- TASK TO CARRY OUT -
Starting with the line that contains "Consistent and precise" and ending with the final line of the data below, print those lines exactly and nothing else.
BEGIN DATA TO USE
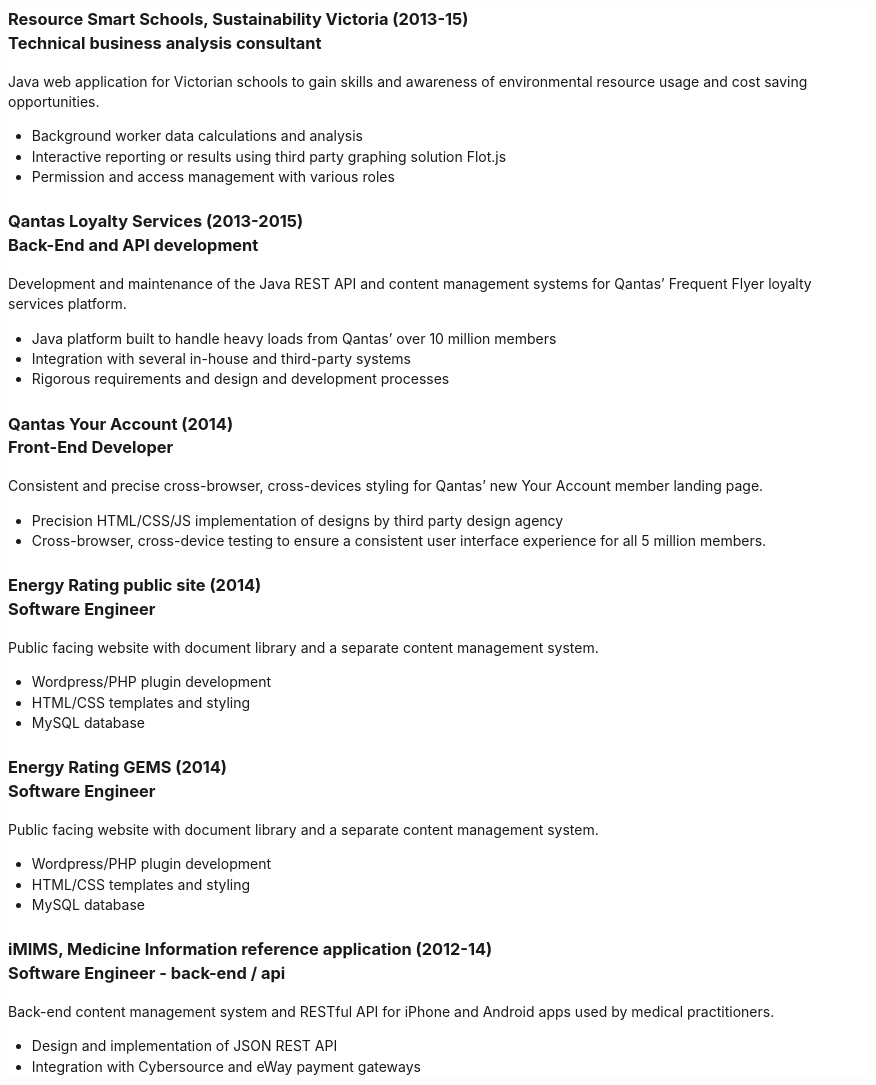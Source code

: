 ### __Resource Smart Schools, Sustainability Victoria (2013-15)__ <br/>Technical business analysis consultant

Java web application for Victorian schools to gain skills and awareness of environmental resource usage and cost saving opportunities.

- Background worker data calculations and analysis
- Interactive reporting or results using third party graphing solution Flot.js
- Permission and access management with various roles

### __Qantas Loyalty Services (2013-2015)__ <br/> Back-End and API development

Development and maintenance of the Java REST API and content management systems for Qantas’ Frequent Flyer loyalty services platform.

-	Java platform built to handle heavy loads from Qantas’ over 10 million members
-	Integration with several in-house and third-party systems
-	Rigorous requirements and design and development processes

### __Qantas Your Account__ (2014) <br/>Front-End Developer

Consistent and precise cross-browser, cross-devices styling for Qantas’ new Your Account member landing page.

-	Precision HTML/CSS/JS implementation of designs by third party design agency
-	Cross-browser, cross-device testing to ensure a consistent user interface experience for all 5 million members.

### __Energy Rating public site__ (2014) <br/>Software Engineer

Public facing website with document library and a separate content management system.

-	Wordpress/PHP plugin development
-	HTML/CSS templates and styling
-	MySQL database

### __Energy Rating GEMS__ (2014) <br/>Software Engineer

Public facing website with document library and a separate content management system.

-	Wordpress/PHP plugin development
-	HTML/CSS templates and styling
-	MySQL database

### __iMIMS, Medicine Information reference application__ (2012-14) <br/>Software Engineer - back-end / api

Back-end content management system and RESTful API for iPhone and Android apps used by medical practitioners.

-	Design and implementation of JSON REST API
-	Integration with Cybersource and eWay payment gateways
END DATA TO USE
- OUTPUT -
Consistent and precise cross-browser, cross-devices styling for Qantas’ new Your Account member landing page.

-	Precision HTML/CSS/JS implementation of designs by third party design agency
-	Cross-browser, cross-device testing to ensure a consistent user interface experience for all 5 million members.

### __Energy Rating public site__ (2014) <br/>Software Engineer

Public facing website with document library and a separate content management system.

-	Wordpress/PHP plugin development
-	HTML/CSS templates and styling
-	MySQL database

### __Energy Rating GEMS__ (2014) <br/>Software Engineer

Public facing website with document library and a separate content management system.

-	Wordpress/PHP plugin development
-	HTML/CSS templates and styling
-	MySQL database

### __iMIMS, Medicine Information reference application__ (2012-14) <br/>Software Engineer - back-end / api

Back-end content management system and RESTful API for iPhone and Android apps used by medical practitioners.

-	Design and implementation of JSON REST API
-	Integration with Cybersource and eWay payment gateways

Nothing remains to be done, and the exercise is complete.